School trustees around the province are urging the government and the B.C. Teachers’ Federation to work together to reach an agreement.
The B.C. School Trustees Association (BCSTA) issued a “Back to School Action Plan” last week, at the same time as the Ministry of Education announced that parents of students under 13 would receive $40 a day per child to offset childcare costs during the strike.
Instead, the trustees urged the government to put all money it had saved as a result of the strike and lockout into a Learning Improvement Fund that would support students, student learning, and class size and composition.
“Boards of Education are deeply concerned about the impact of the continuing bargaining impasse on students, families, staff, and the reputation of B.C.’s public education system,” read the statement.
“As the governors of B.C.’s local school districts and employers of staff who make our schools successful, B.C. school trustees know that a balance must be found between the bargaining objectives of the BC Teachers’ Federation and the economic mandate established by the provincial government.

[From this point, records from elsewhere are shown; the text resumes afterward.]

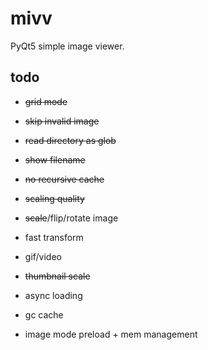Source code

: # mivv

PyQt5 simple image viewer.

## todo

* ~~grid mode~~

* ~~skip invalid image~~

* ~~read directory as glob~~

* ~~show filename~~

* ~~no recursive cache~~

* ~~scaling quality~~

* ~~scale~~/flip/rotate image

* fast transform

* gif/video

* ~~thumbnail scale~~

* async loading

* gc cache

* image mode preload + mem management
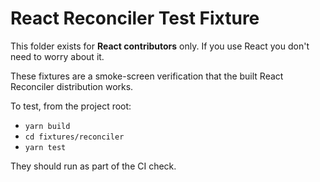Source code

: # React Reconciler Test Fixture

This folder exists for **React contributors** only.
If you use React you don't need to worry about it.

These fixtures are a smoke-screen verification that the built React Reconciler distribution works.

To test, from the project root:
* `yarn build`
* `cd fixtures/reconciler`
* `yarn test`

They should run as part of the CI check.
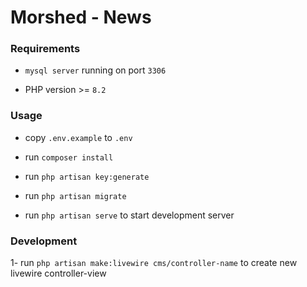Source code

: # Morshed - News

### Requirements

- `mysql server` running on port `3306`


- PHP version >= `8.2` 


### Usage

- copy `.env.example` to `.env`


- run `composer install`


- run `php artisan key:generate`


- run `php artisan migrate`


- run `php artisan serve` to start development server


### Development

1- run `php artisan make:livewire cms/controller-name` to create new livewire controller-view 
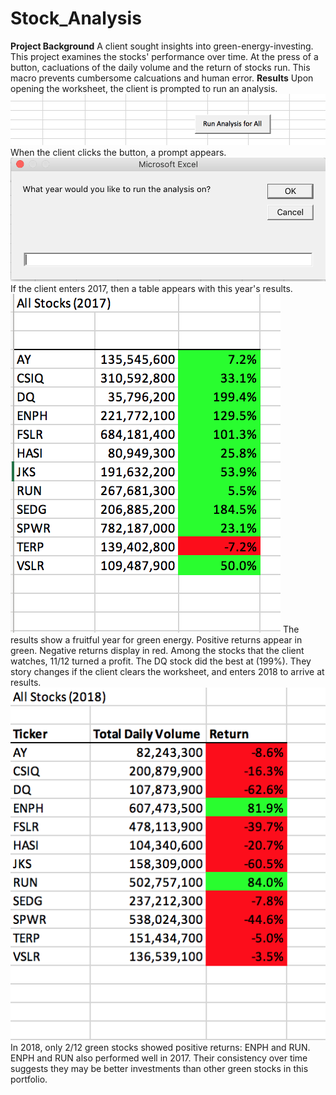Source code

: # Stock_Analysis
**Project Background**
A client sought insights into green-energy-investing. This project examines the stocks' performance over time. At the press of a button, cacluations of the daily volume and the return of stocks run. This macro prevents cumbersome calcuations and human error.
**Results**
Upon opening the worksheet, the client is prompted to run an analysis.
![Run%20Analysis%20Image](https://github.com/dagibbins186/Stock_Analysis/blob/main/Resources/Run%20Analysis%20Image.png)
When the client clicks the button, a prompt appears.
![Prompt](https://github.com/dagibbins186/Stock_Analysis/blob/main/Resources/Prompt.png)
If the client enters 2017, then a table appears with this year's results.
![2017_Analysis_Results](https://github.com/dagibbins186/Stock_Analysis/blob/main/Resources/2017_Analysis_Results.png)
The results show a fruitful year for green energy. Positive returns appear in green. Negative returns display in red. Among the stocks that the client watches, 11/12 turned a profit. The DQ stock did the best at (199%). They story changes if the client clears the worksheet, and enters 2018 to arrive at results.
![2018_Analysis_Results](https://github.com/dagibbins186/Stock_Analysis/blob/main/Resources/2018_Analysis_Results.png) In 2018, only 2/12 green stocks showed positive returns: ENPH and RUN. ENPH and RUN also performed well in 2017. Their consistency over time suggests they may be better investments than other green stocks in this portfolio. 
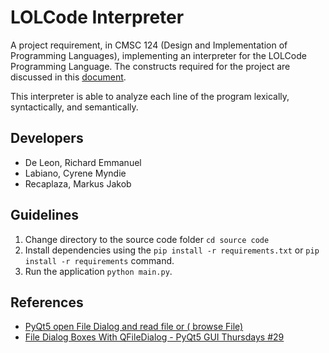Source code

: # LOLCode Interpreter

A project requirement, in CMSC 124 (Design and Implementation of Programming Languages), implementing an interpreter for the LOLCode Programming Language. The constructs required for the project are discussed in this [document](https://docs.google.com/document/d/1WYQ6mxFMSScu3xUYP2qabU7pGf8cpKtAfaWJdhUMsEY/edit?usp=sharing).

This interpreter is able to analyze each line of the program lexically, syntactically, and semantically.

## Developers

- De Leon, Richard Emmanuel
- Labiano, Cyrene Myndie
- Recaplaza, Markus Jakob

## Guidelines

1. Change directory to the source code folder `cd source code`
1. Install dependencies using the `pip install -r requirements.txt` or `pip install -r requirements` command.
1. Run the application `python main.py`.

## References

- [PyQt5 open File Dialog and read file or ( browse File)](https://www.youtube.com/watch?v=uXlL2PeuLpQ)
- [File Dialog Boxes With QFileDialog - PyQt5 GUI Thursdays #29](https://www.youtube.com/watch?v=gg5TepTc2Jg)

We believe that such a balance can be found.”
As well as asking the government to commit its strike savings to a fund for learning, the trustees also put forward two more suggestions, with the goal of having schools start on time in September.
First, the trustee association urged the BCTF to modify the benefit increases teachers are seeking so that the overall compensation package will fall within the range accepted by other public sector unions.
Second, the trustees asked the government and all education partners to establish a new bargaining and labour relations structure as per the recommendations identified in BCSTA’s October 2013 Bargaining Structure Task Force Report.
“There is much work to be done to ensure that the world-class achievement of B.C.’s public education system is sustained and strengthened in the years to come. With our students and the long-term prosperity of our future citizens in mind, we must commit to working together to build a strong public education system that is student-centred, collegial and appropriately funded,” said the association.
“We are committed to have our schools open on September 2.”